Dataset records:
^^^^^^^^

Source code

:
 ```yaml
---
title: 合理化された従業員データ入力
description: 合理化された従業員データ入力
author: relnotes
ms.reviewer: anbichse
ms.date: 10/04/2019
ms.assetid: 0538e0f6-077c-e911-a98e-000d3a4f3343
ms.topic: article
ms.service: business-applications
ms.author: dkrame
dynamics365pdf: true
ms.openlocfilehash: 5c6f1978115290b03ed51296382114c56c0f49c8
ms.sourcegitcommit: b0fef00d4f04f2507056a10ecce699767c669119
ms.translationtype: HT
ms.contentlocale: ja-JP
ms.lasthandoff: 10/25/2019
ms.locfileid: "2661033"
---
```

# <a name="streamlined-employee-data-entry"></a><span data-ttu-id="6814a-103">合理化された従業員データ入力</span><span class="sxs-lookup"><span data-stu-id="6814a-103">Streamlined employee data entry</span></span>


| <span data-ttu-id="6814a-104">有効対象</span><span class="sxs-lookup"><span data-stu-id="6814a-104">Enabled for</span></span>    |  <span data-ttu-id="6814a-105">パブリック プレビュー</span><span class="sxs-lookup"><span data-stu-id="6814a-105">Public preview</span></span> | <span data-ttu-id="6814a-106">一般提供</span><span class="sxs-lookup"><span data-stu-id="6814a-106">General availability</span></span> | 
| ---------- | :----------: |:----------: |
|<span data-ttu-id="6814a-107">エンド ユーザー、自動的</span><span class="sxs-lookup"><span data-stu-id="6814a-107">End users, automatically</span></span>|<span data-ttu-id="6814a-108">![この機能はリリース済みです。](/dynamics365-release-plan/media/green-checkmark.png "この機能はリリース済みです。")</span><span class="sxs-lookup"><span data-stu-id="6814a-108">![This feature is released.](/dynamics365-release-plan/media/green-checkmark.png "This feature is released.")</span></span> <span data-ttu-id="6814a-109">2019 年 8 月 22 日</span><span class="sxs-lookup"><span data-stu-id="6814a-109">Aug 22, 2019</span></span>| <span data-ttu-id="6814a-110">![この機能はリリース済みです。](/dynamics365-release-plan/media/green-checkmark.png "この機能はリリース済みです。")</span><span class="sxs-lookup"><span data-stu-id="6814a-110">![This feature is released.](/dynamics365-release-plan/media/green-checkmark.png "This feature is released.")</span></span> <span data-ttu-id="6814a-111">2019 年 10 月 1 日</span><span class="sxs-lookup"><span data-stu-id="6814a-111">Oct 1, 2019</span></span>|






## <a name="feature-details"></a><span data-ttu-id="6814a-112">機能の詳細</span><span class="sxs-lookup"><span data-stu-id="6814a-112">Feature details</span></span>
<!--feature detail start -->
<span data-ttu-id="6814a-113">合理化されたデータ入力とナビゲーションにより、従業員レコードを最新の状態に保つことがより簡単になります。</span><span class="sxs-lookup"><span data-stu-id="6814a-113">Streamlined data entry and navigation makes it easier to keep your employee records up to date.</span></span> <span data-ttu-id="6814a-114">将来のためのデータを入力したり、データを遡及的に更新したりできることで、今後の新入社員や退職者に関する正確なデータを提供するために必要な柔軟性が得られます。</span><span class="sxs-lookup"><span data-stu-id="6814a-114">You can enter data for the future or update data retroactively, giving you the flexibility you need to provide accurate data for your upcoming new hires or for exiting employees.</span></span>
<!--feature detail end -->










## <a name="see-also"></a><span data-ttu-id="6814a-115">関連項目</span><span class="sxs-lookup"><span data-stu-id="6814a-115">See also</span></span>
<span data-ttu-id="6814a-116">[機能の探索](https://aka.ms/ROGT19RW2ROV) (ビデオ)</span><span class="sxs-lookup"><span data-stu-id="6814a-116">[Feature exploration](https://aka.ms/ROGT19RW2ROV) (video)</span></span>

^^^^^^^^

Copy out all the entries shown above, character for character.

Source code

:
 ```yaml
---
title: 合理化された従業員データ入力
description: 合理化された従業員データ入力
author: relnotes
ms.reviewer: anbichse
ms.date: 10/04/2019
ms.assetid: 0538e0f6-077c-e911-a98e-000d3a4f3343
ms.topic: article
ms.service: business-applications
ms.author: dkrame
dynamics365pdf: true
ms.openlocfilehash: 5c6f1978115290b03ed51296382114c56c0f49c8
ms.sourcegitcommit: b0fef00d4f04f2507056a10ecce699767c669119
ms.translationtype: HT
ms.contentlocale: ja-JP
ms.lasthandoff: 10/25/2019
ms.locfileid: "2661033"
---
```

# <a name="streamlined-employee-data-entry"></a><span data-ttu-id="6814a-103">合理化された従業員データ入力</span><span class="sxs-lookup"><span data-stu-id="6814a-103">Streamlined employee data entry</span></span>


| <span data-ttu-id="6814a-104">有効対象</span><span class="sxs-lookup"><span data-stu-id="6814a-104">Enabled for</span></span>    |  <span data-ttu-id="6814a-105">パブリック プレビュー</span><span class="sxs-lookup"><span data-stu-id="6814a-105">Public preview</span></span> | <span data-ttu-id="6814a-106">一般提供</span><span class="sxs-lookup"><span data-stu-id="6814a-106">General availability</span></span> | 
| ---------- | :----------: |:----------: |
|<span data-ttu-id="6814a-107">エンド ユーザー、自動的</span><span class="sxs-lookup"><span data-stu-id="6814a-107">End users, automatically</span></span>|<span data-ttu-id="6814a-108">![この機能はリリース済みです。](/dynamics365-release-plan/media/green-checkmark.png "この機能はリリース済みです。")</span><span class="sxs-lookup"><span data-stu-id="6814a-108">![This feature is released.](/dynamics365-release-plan/media/green-checkmark.png "This feature is released.")</span></span> <span data-ttu-id="6814a-109">2019 年 8 月 22 日</span><span class="sxs-lookup"><span data-stu-id="6814a-109">Aug 22, 2019</span></span>| <span data-ttu-id="6814a-110">![この機能はリリース済みです。](/dynamics365-release-plan/media/green-checkmark.png "この機能はリリース済みです。")</span><span class="sxs-lookup"><span data-stu-id="6814a-110">![This feature is released.](/dynamics365-release-plan/media/green-checkmark.png "This feature is released.")</span></span> <span data-ttu-id="6814a-111">2019 年 10 月 1 日</span><span class="sxs-lookup"><span data-stu-id="6814a-111">Oct 1, 2019</span></span>|






## <a name="feature-details"></a><span data-ttu-id="6814a-112">機能の詳細</span><span class="sxs-lookup"><span data-stu-id="6814a-112">Feature details</span></span>
<!--feature detail start -->
<span data-ttu-id="6814a-113">合理化されたデータ入力とナビゲーションにより、従業員レコードを最新の状態に保つことがより簡単になります。</span><span class="sxs-lookup"><span data-stu-id="6814a-113">Streamlined data entry and navigation makes it easier to keep your employee records up to date.</span></span> <span data-ttu-id="6814a-114">将来のためのデータを入力したり、データを遡及的に更新したりできることで、今後の新入社員や退職者に関する正確なデータを提供するために必要な柔軟性が得られます。</span><span class="sxs-lookup"><span data-stu-id="6814a-114">You can enter data for the future or update data retroactively, giving you the flexibility you need to provide accurate data for your upcoming new hires or for exiting employees.</span></span>
<!--feature detail end -->










## <a name="see-also"></a><span data-ttu-id="6814a-115">関連項目</span><span class="sxs-lookup"><span data-stu-id="6814a-115">See also</span></span>
<span data-ttu-id="6814a-116">[機能の探索](https://aka.ms/ROGT19RW2ROV) (ビデオ)</span><span class="sxs-lookup"><span data-stu-id="6814a-116">[Feature exploration](https://aka.ms/ROGT19RW2ROV) (video)</span></span>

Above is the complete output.